How Data Outliers Can Change Conclusions

James Cousins | Senior Statistical Analyst

This year, I set a goal for myself to read 24 books and, unlike some of those hard-to-reach New-Years resolutions, I stuck with it. So, I was thrilled when Goodreads emailed to ask me if I’d like to see my “year in review”- duh! Then it hit me that this is a perfect example of why descriptive statistics can be so fun (yes, I said fun).

For context, I’ve provided summaries below of my last two years of reading. First, I’d like some credit for finally removing Dr. Seuss books from my annual library. Second, most of what you see here are actually standard descriptive statistics! There’s the sum of all pages I read, the number of distinct books from which the pages came, my minimum length book, maximum length book, and the average page count per book.

2016 Goodreads Year in Review

2017 Goodreads Year in Review

These are all routinely reported numbers in statistical analyses. This is how exciting descriptive statistics can be! Once you take a moment and realize that these numbers have real meaning, they become so much more compelling. And for the keen-eyed among you, yes, I still count comic books in my list.

But there’s a whole extra layer to this little revelation of mine. Out of curiosity, I looked at last year’s review as well and I noticed I had read 8 fewer books, but only 900 pages fewer.

This seemed really bizarre to me because I expect 8 more books to be more than a 900 page difference. I realized, according to Goodreads, my longest book in 2016 was 1,796 pages (The Adventures of Sherlock Holmes).The version I have of the book is only 200 pages. That data discrepancy drove my average pages up significantly for 2016. This is understood more easily with a picture, I put together a visual representation using Veera:

Tracking my progress from 2016 to 2017, I dropped my average book size dramatically. With a little sleuthing and clue gathering, I discovered the incorrect data was just from one book, Sherlock Holmes. After this clever deduction, and recalculating my average page count once I removed the extra 1,596 pages from my total, I saw a more accurate result.

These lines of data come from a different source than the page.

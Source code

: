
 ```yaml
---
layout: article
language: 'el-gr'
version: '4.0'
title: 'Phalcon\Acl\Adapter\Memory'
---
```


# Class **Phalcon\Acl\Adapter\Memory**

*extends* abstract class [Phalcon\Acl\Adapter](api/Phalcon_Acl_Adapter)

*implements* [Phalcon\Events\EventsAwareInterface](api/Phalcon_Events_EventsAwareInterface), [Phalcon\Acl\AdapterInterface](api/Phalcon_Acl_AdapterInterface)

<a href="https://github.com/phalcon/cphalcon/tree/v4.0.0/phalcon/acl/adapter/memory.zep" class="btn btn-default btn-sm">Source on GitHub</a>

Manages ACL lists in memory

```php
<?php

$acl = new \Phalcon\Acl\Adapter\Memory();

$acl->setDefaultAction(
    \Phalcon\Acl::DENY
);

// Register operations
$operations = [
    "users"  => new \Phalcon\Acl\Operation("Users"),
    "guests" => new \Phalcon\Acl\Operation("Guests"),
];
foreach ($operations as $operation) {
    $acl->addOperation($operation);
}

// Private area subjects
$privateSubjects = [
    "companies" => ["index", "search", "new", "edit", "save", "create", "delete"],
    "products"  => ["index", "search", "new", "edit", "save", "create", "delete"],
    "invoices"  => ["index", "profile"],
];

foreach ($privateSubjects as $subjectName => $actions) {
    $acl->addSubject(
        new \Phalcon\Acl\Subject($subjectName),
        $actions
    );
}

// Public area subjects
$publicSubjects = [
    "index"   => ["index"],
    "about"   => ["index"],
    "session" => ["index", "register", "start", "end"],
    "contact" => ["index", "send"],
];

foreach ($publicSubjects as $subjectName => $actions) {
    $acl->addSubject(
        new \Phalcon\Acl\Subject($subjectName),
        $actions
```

Critically, that means my average is 3 pages longer this year, not 81 pages shorter! Correcting the dirty data turns my year-to-year comparison completely around. So cool. This was a harmless conclusion- I was just curious if I’ve been reading longer books or not. Imagine if this were an organizational-critical number though. Going from thinking your key performance indicator decreased almost 21% to discovering it increased 0.99%? That potentially has groundbreaking implications.

Do any of you have Goodreads numbers you want to share? Any stories of dirty data getting discovered, and conclusions changing? I’d love to hear about your exciting stories of the unsung impact of descriptive statistics!